Chapter 31

Conklin and I took seats opposite Michael Jansing in his office/Chuck’s Prime museum of ads and artifacts.

Jansing, Chuck’s chief executive officer with the hay-colored hair and narrow blue eyes, glared at us over engraved plexiglass cubes, slabs, and obelisks on his desk, all trophies awarded for fast-food advertising.

I said, “Do you understand me, Mr. Jansing? The FBI is investigating another death by Chuck’s as we speak. Do you want to help your company and cooperate with us, or should we just back off and let the Feds take you in and treat you to enhanced interrogation?”

Jansing got up from behind his desk and went to the doorway.

He said to his assistant, “Caroline, get Louis, would you?”

Jansing returned to his desk.

“My lawyer.”

“That’s fine,” said Conklin. “If that makes you more comfortable.”

“Listen, I’m sorry.”

“Sorry?” I asked.

“I’m sorry. Our head of legal has something to tell you,” Jansing said.

A stooped man came through the doorway. He wore a corporate gray suit and a comb-over with a dark metallic sheen, and he had nicotine stains on the fingers of his right hand. I recognized him as one of the players at the executive Ping Pong meeting we’d attended.

He came toward us and introduced himself again.

“Louis Frye,” he said and shook our hands before taking the chair next to Conklin.

Jansing said, “Lou, please tell these officers about the text messages.”

What was this? We hadn’t heard about any texts relating to the belly bombs. If Jansing had withheld information, he’d better have a damned fine reason or he was going to be charged with obstruction.

“This text came from a prepaid boost phone,” Frye said. “I printed it out for you.”

He passed over a plain sheet of copy paper with a smattering of words: “Time to pay up.”

“When did you get this?” I asked.

“After the bridge bombs. It came to me,” said Lansing. “I thought it was spam. It meant nothing to me. We didn’t know that the bridge incident was related to us,” said the lawyer, “until the FBI descended on our Hayes Valley store.”

Frye said, “Then Michael got another text. Identical message, but they followed up the text with a phone call naming the amount. We decided to pay.”

Of course they paid. Chuck’s Prime only cared about keeping the company name off the record and out of the news.

“How much?” Conklin asked.

“Fifty thousand,” said Frye.
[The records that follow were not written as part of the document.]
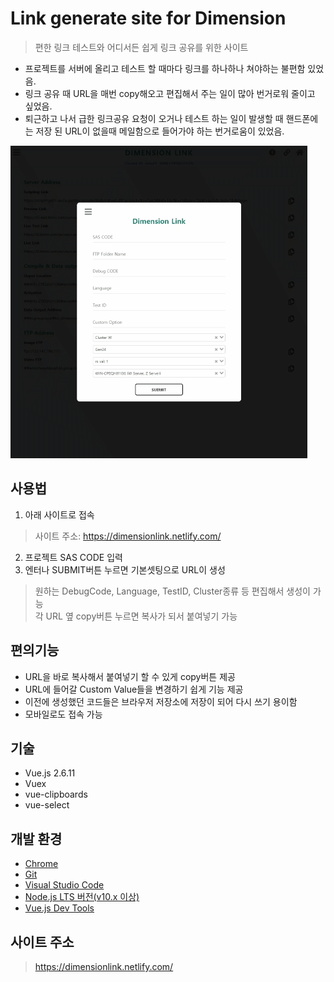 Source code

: # Link generate site for Dimension
> 편한 링크 테스트와 어디서든 쉽게 링크 공유를 위한 사이트

- 프로젝트를 서버에 올리고 테스트 할 때마다 링크를 하나하나 쳐야하는 불편함 있었음.
- 링크 공유 때 URL을 매번 copy해오고 편집해서 주는 일이 많아 번거로워 줄이고 싶었음.
- 퇴근하고 나서 급한 링크공유 요청이 오거나 테스트 하는 일이 발생할 때 핸드폰에는 저장 된 URL이 없을때 메일함으로 들어가야 하는 번거로움이 있었음.

![링크 시연 화면](./src/assets/img/dimensionlink-site-demonstration.gif "링크 시연 화면")

## 사용법
1. 아래 사이트로 접속 
> 사이트 주소: https://dimensionlink.netlify.com/ 
2. 프로젝트 SAS CODE 입력
3. 엔터나 SUBMIT버튼 누르면 기본셋팅으로 URL이 생성
> 원하는 DebugCode, Language, TestID, Cluster종류 등 편집해서 생성이 가능  
> 각 URL 옆 copy버튼 누르면 복사가 되서 붙여넣기 가능

## 편의기능
- URL을 바로 복사해서 붙여넣기 할 수 있게 copy버튼 제공
- URL에 들어갈 Custom Value들을 변경하기 쉽게 기능 제공
- 이전에 생성했던 코드들은 브라우저 저장소에 저장이 되어 다시 쓰기 용이함
- 모바일로도 접속 가능

## 기술
- Vue.js 2.6.11
- Vuex
- vue-clipboards
- vue-select


## 개발 환경

- [Chrome](https://www.google.com/intl/ko/chrome/)
- [Git](https://git-scm.com/downloads)
- [Visual Studio Code](https://code.visualstudio.com/)
- [Node.js LTS 버전(v10.x 이상)](https://nodejs.org/ko/)
- [Vue.js Dev Tools](https://chrome.google.com/webstore/detail/vuejs-devtools/nhdogjmejiglipccpnnnanhbledajbpd)

## 사이트 주소
> https://dimensionlink.netlify.com/ 
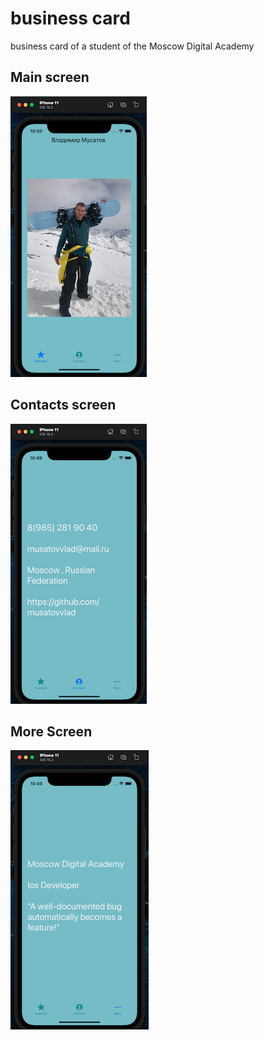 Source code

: # business card

business card of a student of the Moscow Digital Academy

## Main screen

![Sreenshots 1](https://github.com/musatovvlad/business-card/blob/main/business%20card/Screenshots/1.png?raw=true)

## Contacts screen

![Sreenshots 2](https://github.com/musatovvlad/business-card/blob/main/business%20card/Screenshots/2.png?raw=true)

## More Screen

![Sreenshots 3](https://github.com/musatovvlad/business-card/blob/main/business%20card/Screenshots/3.png?raw=true)
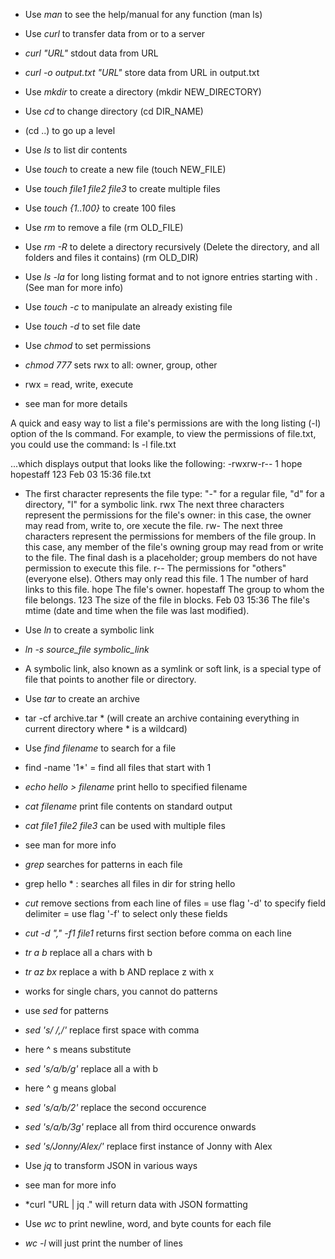 - Use *man* to see the help/manual for any function (man ls)

- Use *curl* to transfer data from or to a server
- *curl "URL"* stdout data from URL 
- *curl -o output.txt "URL"* store data from URL in output.txt

- Use *mkdir* to create a directory (mkdir NEW_DIRECTORY)

- Use *cd* to change directory (cd DIR_NAME)
- (cd ..) to go up a level

- Use *ls* to list dir contents

- Use *touch* to create a new file (touch NEW_FILE)
- Use *touch file1 file2 file3* to create multiple files
- Use *touch {1..100}* to create 100 files

- Use *rm* to remove a file (rm OLD_FILE)
- Use *rm -R* to delete a directory recursively (Delete the directory, and all folders and files it contains) (rm OLD_DIR)

- Use *ls -la* for long listing format and to not ignore entries starting with . (See man for more info)

- Use *touch -c* to manipulate an already existing file 
- Use *touch -d* to set file date

- Use *chmod* to set permissions
- *chmod 777* sets rwx to all: owner, group, other 
- rwx = read, write, execute
- see man for more details

A quick and easy way to list a file's permissions are with the long listing (-l) option of the ls command. For example, to view the permissions of file.txt, you could use the command:
ls -l file.txt

...which displays output that looks like the following:
-rwxrw-r-- 1   hope   hopestaff  123   Feb 03 15:36   file.txt

-	The first character represents the file type: "-" for a regular file, "d" for a directory, "l" for a symbolic link.
rwx	The next three characters represent the permissions for the file's owner: in this case, the owner may read from, write to, ore xecute the file.
rw-	The next three characters represent the permissions for members of the file group. In this case, any member of the file's owning group may read from or write to the file. The final dash is a placeholder; group members do not have permission to execute this file.
r--	The permissions for "others" (everyone else). Others may only read this file.
1	The number of hard links to this file.
hope	The file's owner.
hopestaff	The group to whom the file belongs.
123	The size of the file in blocks.
Feb 03 15:36	The file's mtime (date and time when the file was last modified).


- Use *ln* to create a symbolic link
- *ln -s source_file symbolic_link*
- A symbolic link, also known as a symlink or soft link, is a special type of file that points to another file or directory.

- Use *tar* to create an archive
- tar -cf archive.tar *   (will create an archive containing everything in current directory where * is a wildcard)

- Use *find filename* to search for a file
- find -name '1*' =  find all files that start with 1

- *echo hello > filename* print hello to specified filename

- *cat filename* print file contents on standard output 
- *cat file1 file2 file3* can be used with multiple files
- see man for more info 

- *grep* searches for patterns in each file
- grep hello * : searches all files in dir for string hello

- *cut* remove sections from each line of files 
= use flag '-d' to specify field delimiter 
= use flag '-f' to select only these fields
- *cut -d "," -f1 file1*  returns first section before comma on each line

- *tr a b* replace all a chars with b 
- *tr az bx* replace a with b AND replace z with x
- works for single chars, you cannot do patterns
- use *sed* for patterns

- *sed 's/ /,/'* replace first space with comma
-  here ^ s means substitute
- *sed 's/a/b/g'* replace all a with b 
-  here       ^ g means global
- *sed 's/a/b/2'* replace the second occurence
- *sed 's/a/b/3g'* replace all from third occurence onwards
- *sed 's/Jonny/Alex/'* replace first instance of Jonny with Alex

- Use *jq* to transform JSON in various ways 
- see man for more info 
- *curl "URL | jq ." will return data with JSON formatting 

- Use *wc* to print newline, word, and byte counts for each file
- *wc -l* will just print the number of lines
He was slapping at his pockets, looking for his smokes. He found a worn pack of an unfiltered brand, opened it, closed it, and put it back in his jacket pocket.

He said, “We bundled the bills in a Chuck’s Big Lunch Box and left the box in a garbage can at our Monterey location.”

Conklin said to the head cheese, “You’re telling us you believed that would be the end of it?”

“Yes. Of course. And we agreed, Lou and I,” said Jansing. “Rather than let someone else die, we forked over the money. It seemed like the best course.”

I wanted to shout at the two suits, “You morons.”

Instead I said, “So rather than call the cops, have them monitor the transfer, you trusted a bomber, a murderer, an extortionist, when he said that there would be no more bombs.”

Jansing had gone pale around his eyes and mouth. I didn’t think he was feeling remorse. More like he was realizing how much shit was about to hit the fan.

“We employ thousands of people, all of whom would be negatively impacted if the public—”

“The FBI contacted us two hours ago,” I said, cutting his self-serving spiel off at the knees. “A Chuck’s customer exploded from inside out. Happened in one of your parking lots in LA.”

I passed the name of the FBI guy across the desk to Jansing and said, “I spoke with this gentleman, Special Agent Beskin, and he’s about to call you. I advise you to tell him everything you know. Any questions?”